The landscape for maths support and help has changed substantially over the past five years. It is now simple for students to download apps, take a photo of a maths question and get back a worked solution.
This problem of maths solvers isn’t brand new. I remember warning about WolframAlpha, which offers a similar service through a web interface, ten years or so ago. But what has changed is how well known apps and mobile friendly websites like Photomath and Mathway are and how readily these appear to be being used in examination situations.
Now, some people will dismiss this as just a problem for students on Mathematics degrees, but the consequences are much wider reaching. So many courses have a maths component, particularly in the early years of study. Other courses require maths proficiency throughout. As Alexander Amigud and I showed when we analysed the demand for contract cheating services, students from across many disciplines offer to pay for answers to maths problems. One interesting study would be to see how far those paid for maths answers are unique and how far service sellers simply resort to using maths apps for themselves.
The number of students cheating using maths apps is hard to quantify, but one delegate said 45% of their students used cheating maths apps for an online proctored trigonometry exam. They were able to position their phones outside of the view of the monitoring cameras.

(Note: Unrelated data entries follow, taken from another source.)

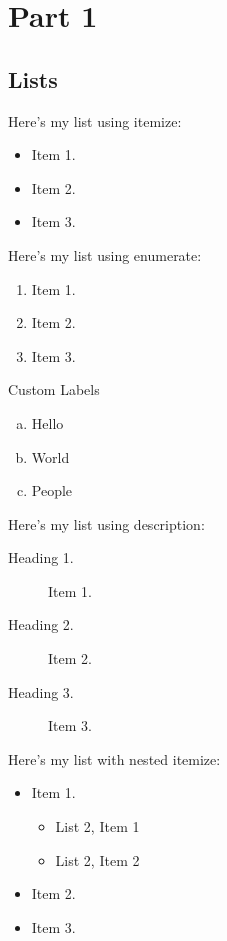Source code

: \documentclass{article}
\begin{document}
\section{Part 1}

\subsection{Lists}

\noindent Here's my list using itemize:

\begin{itemize}
\item Item 1.
\item Item 2.
\item Item 3.
\end{itemize}

\noindent Here's my list using enumerate:

\begin{enumerate}
\item Item 1.
\item Item 2.
\item Item 3.
\end{enumerate}

\noindent Custom Labels

\begin{enumerate}[(a)]
\item 
  Hello
\item 
  World
\item 
  People
\end{enumerate}

\noindent Here's my list using description:

\begin{description}
\item[Heading 1.] Item 1.
\item[Heading 2.] Item 2.
\item[Heading 3.] Item 3.
\end{description}

\noindent Here's my list with nested itemize:

\begin{itemize}
\item Item 1.
\begin{itemize}
\item List 2, Item 1
\item List 2, Item 2
\end{itemize}
\item Item 2.
\item Item 3.
\end{itemize}
\end{document}
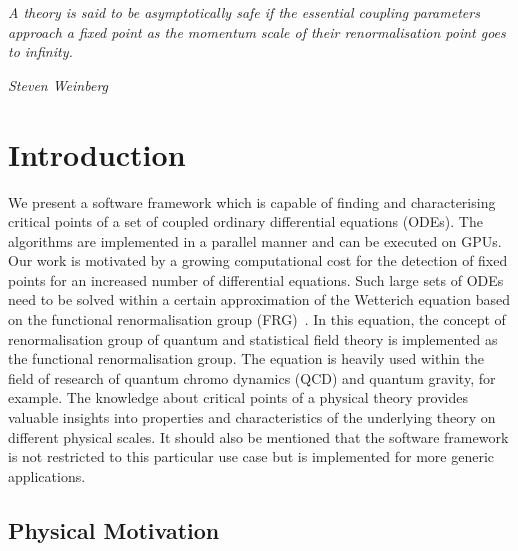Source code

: \documentclass[paper=a4,11pt,bibliography=totoc]{scrartcl}
\title{\vspace*{5cm}\onehalfspacing{Visualising the Functional Renormalisation Group}}
\subtitle{\vspace*{1.4cm}\onehalfspacing Universität Heidelberg\\-- Project report --\\Fortgeschrittenenpraktikum (2018/2019)\\[0.4in]
}
\author{Lukas Kades}
\date{\today}
\begin{document}
\maketitle
\thispagestyle{empty}
\newpage
\setcounter{page}{1}
\renewcommand{\contentsname}{I Contents}
\renewcommand{\refname}{II References}
\tableofcontents

\newpage 


\epigraph{\textit{A theory is said to be asymptotically safe if the essential coupling parameters approach a fixed point as the momentum scale of their renormalisation point goes to infinity.}}{\textit{Steven Weinberg}~\cite{Weinberg1980}}

\section{Introduction}
\label{sec:intro}

We present a software framework which is capable of finding and characterising critical points of a set of coupled ordinary differential equations (ODEs). The algorithms are implemented in a parallel manner and can be executed on GPUs. Our work is motivated by a growing computational cost for the detection of fixed points for an increased number of differential equations. Such large sets of ODEs need to be solved within a certain approximation of the Wetterich equation based on the functional renormalisation group (FRG)~\cite{Pawlowski2018}. In this equation, the concept of renormalisation group of quantum and statistical field theory is implemented as the functional renormalisation group. The equation is heavily used within the field of research of quantum chromo dynamics (QCD) and quantum gravity, for example. The knowledge about critical points of a physical theory provides valuable insights into properties and characteristics of the underlying theory on different physical scales. It should also be mentioned that the software framework is not restricted to this particular use case but is implemented for more generic applications.

\subsection{Physical Motivation}
\end{document}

A positive note is that detection of the use of these apps is possible in some situations. The apps do not always solve problems in the same way a human would, or follow the formats taught in class. And if many students hand in identical answers and working, as generated by the apps, that is suspicious. But apps improve all the time and academic integrity breaches can be hard to prove. Mathematics is definitely an area where a rethink of teaching and assessment strategies is needed.
#5 – Partnering With Students Offers Us A Way To Move The Academic Integrity Community Forward
A very positive theme emerging from the conference was ways for student academic partnerships in academic integrity to develop.

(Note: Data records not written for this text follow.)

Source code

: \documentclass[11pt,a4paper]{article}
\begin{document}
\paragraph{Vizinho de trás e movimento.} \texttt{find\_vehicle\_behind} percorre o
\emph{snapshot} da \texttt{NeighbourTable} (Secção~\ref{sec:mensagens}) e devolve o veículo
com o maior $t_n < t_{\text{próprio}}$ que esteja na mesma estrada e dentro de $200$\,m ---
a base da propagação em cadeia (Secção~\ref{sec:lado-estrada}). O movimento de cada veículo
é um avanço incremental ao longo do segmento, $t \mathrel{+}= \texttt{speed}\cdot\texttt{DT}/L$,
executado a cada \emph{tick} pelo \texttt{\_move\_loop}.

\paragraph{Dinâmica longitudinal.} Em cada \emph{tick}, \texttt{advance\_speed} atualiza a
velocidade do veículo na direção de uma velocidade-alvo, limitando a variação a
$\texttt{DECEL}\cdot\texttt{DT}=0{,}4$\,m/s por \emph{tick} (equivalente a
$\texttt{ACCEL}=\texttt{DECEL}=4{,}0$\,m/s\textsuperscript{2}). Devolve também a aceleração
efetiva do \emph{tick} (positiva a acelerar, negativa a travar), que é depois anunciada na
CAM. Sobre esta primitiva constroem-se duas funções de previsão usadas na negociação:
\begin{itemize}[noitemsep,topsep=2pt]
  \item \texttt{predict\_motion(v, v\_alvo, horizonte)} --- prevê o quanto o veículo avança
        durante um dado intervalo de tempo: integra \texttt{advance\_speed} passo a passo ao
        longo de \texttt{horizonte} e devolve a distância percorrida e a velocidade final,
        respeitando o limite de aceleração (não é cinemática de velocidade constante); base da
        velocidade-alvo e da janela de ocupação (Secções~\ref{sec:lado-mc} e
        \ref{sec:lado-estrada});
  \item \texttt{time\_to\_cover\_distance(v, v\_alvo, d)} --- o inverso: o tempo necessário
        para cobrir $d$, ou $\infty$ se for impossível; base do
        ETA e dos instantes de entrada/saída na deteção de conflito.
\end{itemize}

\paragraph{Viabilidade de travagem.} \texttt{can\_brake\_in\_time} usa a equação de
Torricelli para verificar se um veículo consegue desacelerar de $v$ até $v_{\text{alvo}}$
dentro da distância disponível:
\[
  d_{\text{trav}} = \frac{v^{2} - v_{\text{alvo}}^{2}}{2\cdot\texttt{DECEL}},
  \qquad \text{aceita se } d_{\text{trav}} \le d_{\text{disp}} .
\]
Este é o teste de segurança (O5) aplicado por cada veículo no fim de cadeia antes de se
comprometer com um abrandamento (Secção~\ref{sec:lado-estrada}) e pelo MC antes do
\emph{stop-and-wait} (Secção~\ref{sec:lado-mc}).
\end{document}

Staff-student partnerships is a theme I’m passionate about. I’m working on a book chapter discussing partnership opportunities in more detail. My recent paper with Codrin Cotarlan came about as an Imperial College London StudentShapers partnership.
Two delegates shared examples of useful software they’d had produced by students.
Debora Weber-Wulff showcased a text comparison tool, which highlights similar text from two documents in a side-by-side colour coded way. Very useful when trying to demonstrate to students that just changing a few words here and there is still plagiarism, or when documenting a case for an academic misconduct hearing.
Zachary Dixon’s CourseVillain tool, designed to monitor and request the take down of unacceptable posts on Course Hero, also came about from hiring a Computer Science student for a summer programming project. Zachary encouraged other universities to look into ways to pair with Computer Science students as well.
Cath Ellis and Kane Murdoch spoke enthusiastically about the need to build academic integrity communities. In my own presentation I talked about finding different ways to engage students as our partners. In my talk I said how I considered students as being well-suited to conduct academic integrity research. Several students co-presented at the conference and took part in panels. In spite of the emerging challenges to academic integrity we’ve seen, the student movement shows that the overall future of society is still in safe hands.